• [Assignment] Could you retype the records below exactly as they appear, skipping any pictures?

• [Records for processing]
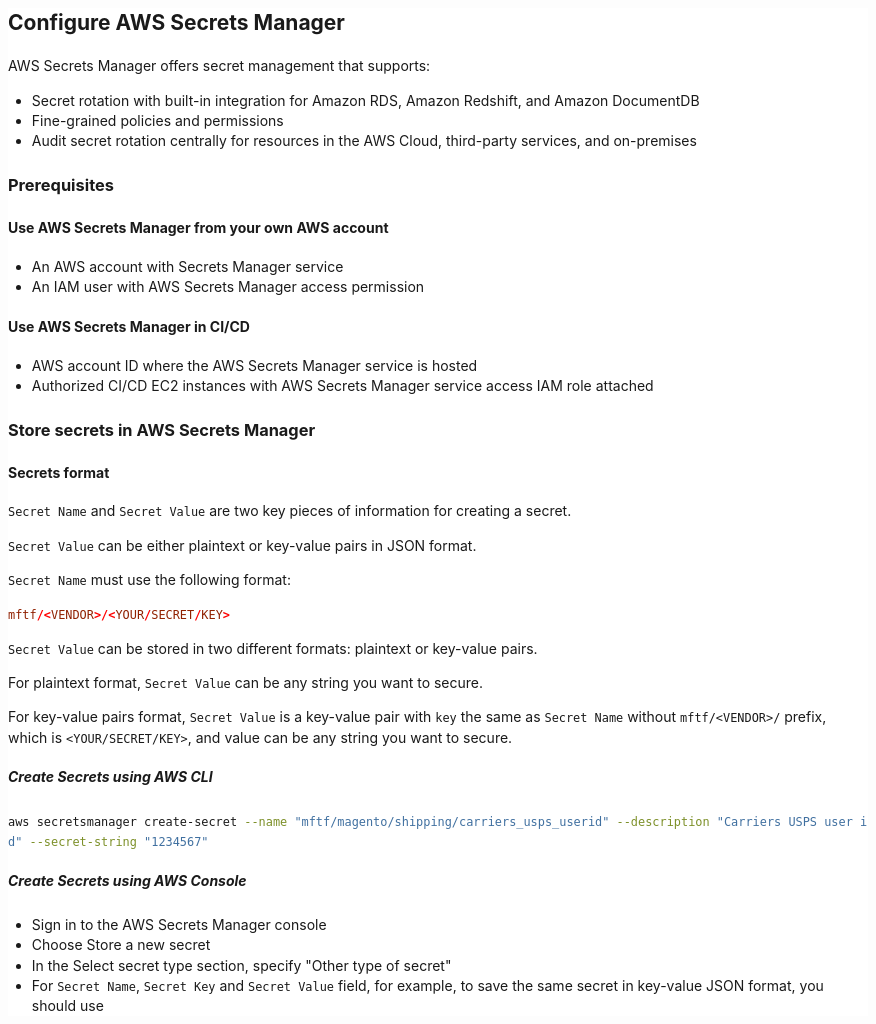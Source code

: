## Configure AWS Secrets Manager

AWS Secrets Manager offers secret management that supports:

- Secret rotation with built-in integration for Amazon RDS, Amazon Redshift, and Amazon DocumentDB
- Fine-grained policies and permissions
- Audit secret rotation centrally for resources in the AWS Cloud, third-party services, and on-premises

### Prerequisites

#### Use AWS Secrets Manager from your own AWS account

- An AWS account with Secrets Manager service
- An IAM user with AWS Secrets Manager access permission

#### Use AWS Secrets Manager in CI/CD

- AWS account ID where the AWS Secrets Manager service is hosted
- Authorized CI/CD EC2 instances with AWS Secrets Manager service access IAM role attached

### Store secrets in AWS Secrets Manager

#### Secrets format

`Secret Name` and `Secret Value` are two key pieces of information for creating a secret.

`Secret Value` can be either plaintext or key-value pairs in JSON format.  

`Secret Name` must use the following format:

```conf
mftf/<VENDOR>/<YOUR/SECRET/KEY>
```

`Secret Value` can be stored in two different formats: plaintext or key-value pairs.

For plaintext format, `Secret Value` can be any string you want to secure.

For key-value pairs format, `Secret Value` is a key-value pair with `key` the same as `Secret Name` without `mftf/<VENDOR>/` prefix,  which is `<YOUR/SECRET/KEY>`, and value can be any string you want to secure.

##### Create Secrets using AWS CLI

```bash
aws secretsmanager create-secret --name "mftf/magento/shipping/carriers_usps_userid" --description "Carriers USPS user id" --secret-string "1234567"
```

##### Create Secrets using AWS Console

- Sign in to the AWS Secrets Manager console
- Choose Store a new secret
- In the Select secret type section, specify "Other type of secret"
- For `Secret Name`, `Secret Key` and `Secret Value` field, for example, to save the same secret in key-value JSON format, you should use
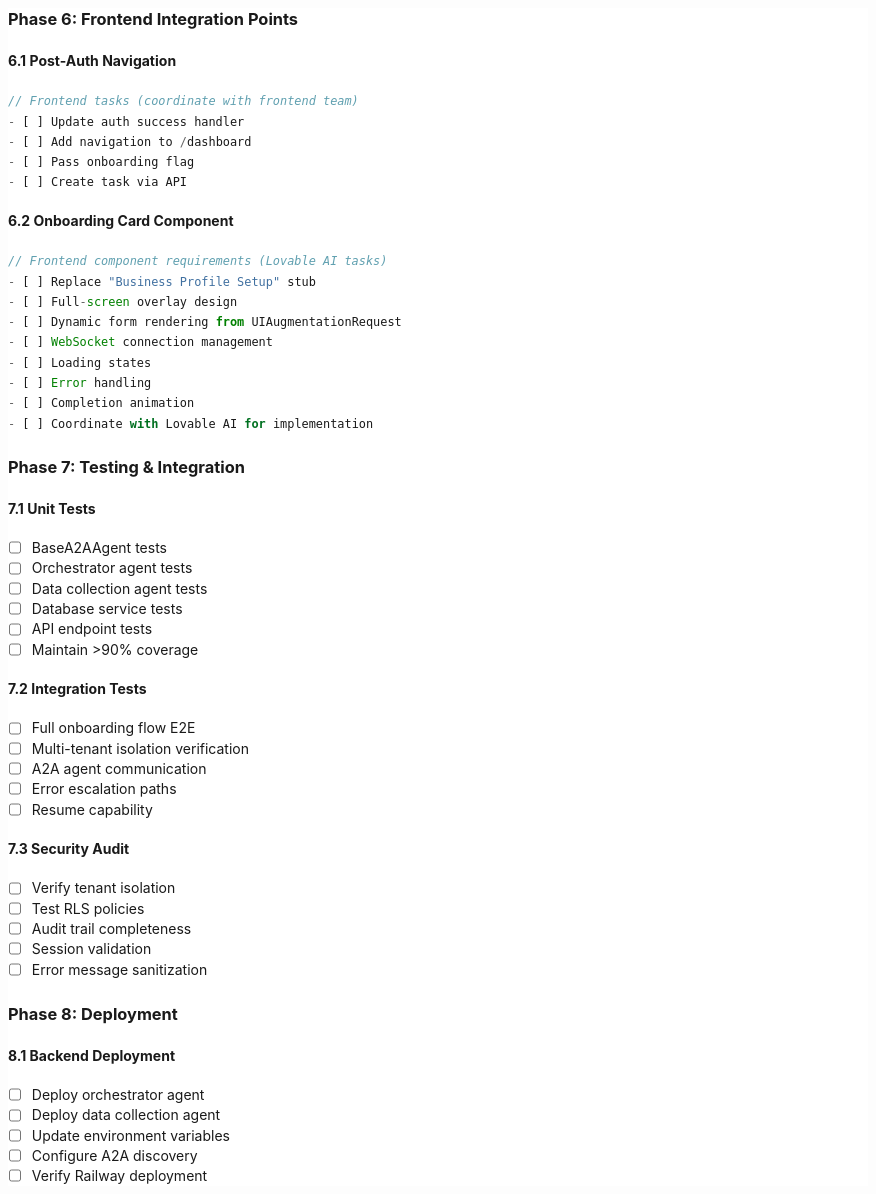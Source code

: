 ### Phase 6: Frontend Integration Points

#### 6.1 Post-Auth Navigation
```typescript
// Frontend tasks (coordinate with frontend team)
- [ ] Update auth success handler
- [ ] Add navigation to /dashboard
- [ ] Pass onboarding flag
- [ ] Create task via API
```

#### 6.2 Onboarding Card Component
```typescript
// Frontend component requirements (Lovable AI tasks)
- [ ] Replace "Business Profile Setup" stub
- [ ] Full-screen overlay design
- [ ] Dynamic form rendering from UIAugmentationRequest
- [ ] WebSocket connection management
- [ ] Loading states
- [ ] Error handling
- [ ] Completion animation
- [ ] Coordinate with Lovable AI for implementation
```

### Phase 7: Testing & Integration

#### 7.1 Unit Tests
- [ ] BaseA2AAgent tests
- [ ] Orchestrator agent tests
- [ ] Data collection agent tests
- [ ] Database service tests
- [ ] API endpoint tests
- [ ] Maintain >90% coverage

#### 7.2 Integration Tests
- [ ] Full onboarding flow E2E
- [ ] Multi-tenant isolation verification
- [ ] A2A agent communication
- [ ] Error escalation paths
- [ ] Resume capability

#### 7.3 Security Audit
- [ ] Verify tenant isolation
- [ ] Test RLS policies
- [ ] Audit trail completeness
- [ ] Session validation
- [ ] Error message sanitization

### Phase 8: Deployment

#### 8.1 Backend Deployment
- [ ] Deploy orchestrator agent
- [ ] Deploy data collection agent
- [ ] Update environment variables
- [ ] Configure A2A discovery
- [ ] Verify Railway deployment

• [Response to this task]
Source code

:## Configure AWS Secrets Manager

AWS Secrets Manager offers secret management that supports:

- Secret rotation with built-in integration for Amazon RDS, Amazon Redshift, and Amazon DocumentDB
- Fine-grained policies and permissions
- Audit secret rotation centrally for resources in the AWS Cloud, third-party services, and on-premises

### Prerequisites

#### Use AWS Secrets Manager from your own AWS account

- An AWS account with Secrets Manager service
- An IAM user with AWS Secrets Manager access permission

#### Use AWS Secrets Manager in CI/CD

- AWS account ID where the AWS Secrets Manager service is hosted
- Authorized CI/CD EC2 instances with AWS Secrets Manager service access IAM role attached

### Store secrets in AWS Secrets Manager

#### Secrets format

`Secret Name` and `Secret Value` are two key pieces of information for creating a secret.

`Secret Value` can be either plaintext or key-value pairs in JSON format.  

`Secret Name` must use the following format:

```conf
mftf/<VENDOR>/<YOUR/SECRET/KEY>
```

`Secret Value` can be stored in two different formats: plaintext or key-value pairs.

For plaintext format, `Secret Value` can be any string you want to secure.

For key-value pairs format, `Secret Value` is a key-value pair with `key` the same as `Secret Name` without `mftf/<VENDOR>/` prefix,  which is `<YOUR/SECRET/KEY>`, and value can be any string you want to secure.

##### Create Secrets using AWS CLI

```bash
aws secretsmanager create-secret --name "mftf/magento/shipping/carriers_usps_userid" --description "Carriers USPS user id" --secret-string "1234567"
```

##### Create Secrets using AWS Console

- Sign in to the AWS Secrets Manager console
- Choose Store a new secret
- In the Select secret type section, specify "Other type of secret"
- For `Secret Name`, `Secret Key` and `Secret Value` field, for example, to save the same secret in key-value JSON format, you should use
Source code

: ### Phase 6: Frontend Integration Points

#### 6.1 Post-Auth Navigation
```typescript
// Frontend tasks (coordinate with frontend team)
- [ ] Update auth success handler
- [ ] Add navigation to /dashboard
- [ ] Pass onboarding flag
- [ ] Create task via API
```

#### 6.2 Onboarding Card Component
```typescript
// Frontend component requirements (Lovable AI tasks)
- [ ] Replace "Business Profile Setup" stub
- [ ] Full-screen overlay design
- [ ] Dynamic form rendering from UIAugmentationRequest
- [ ] WebSocket connection management
- [ ] Loading states
- [ ] Error handling
- [ ] Completion animation
- [ ] Coordinate with Lovable AI for implementation
```

### Phase 7: Testing & Integration

#### 7.1 Unit Tests
- [ ] BaseA2AAgent tests
- [ ] Orchestrator agent tests
- [ ] Data collection agent tests
- [ ] Database service tests
- [ ] API endpoint tests
- [ ] Maintain >90% coverage

#### 7.2 Integration Tests
- [ ] Full onboarding flow E2E
- [ ] Multi-tenant isolation verification
- [ ] A2A agent communication
- [ ] Error escalation paths
- [ ] Resume capability

#### 7.3 Security Audit
- [ ] Verify tenant isolation
- [ ] Test RLS policies
- [ ] Audit trail completeness
- [ ] Session validation
- [ ] Error message sanitization

### Phase 8: Deployment

#### 8.1 Backend Deployment
- [ ] Deploy orchestrator agent
- [ ] Deploy data collection agent
- [ ] Update environment variables
- [ ] Configure A2A discovery
- [ ] Verify Railway deployment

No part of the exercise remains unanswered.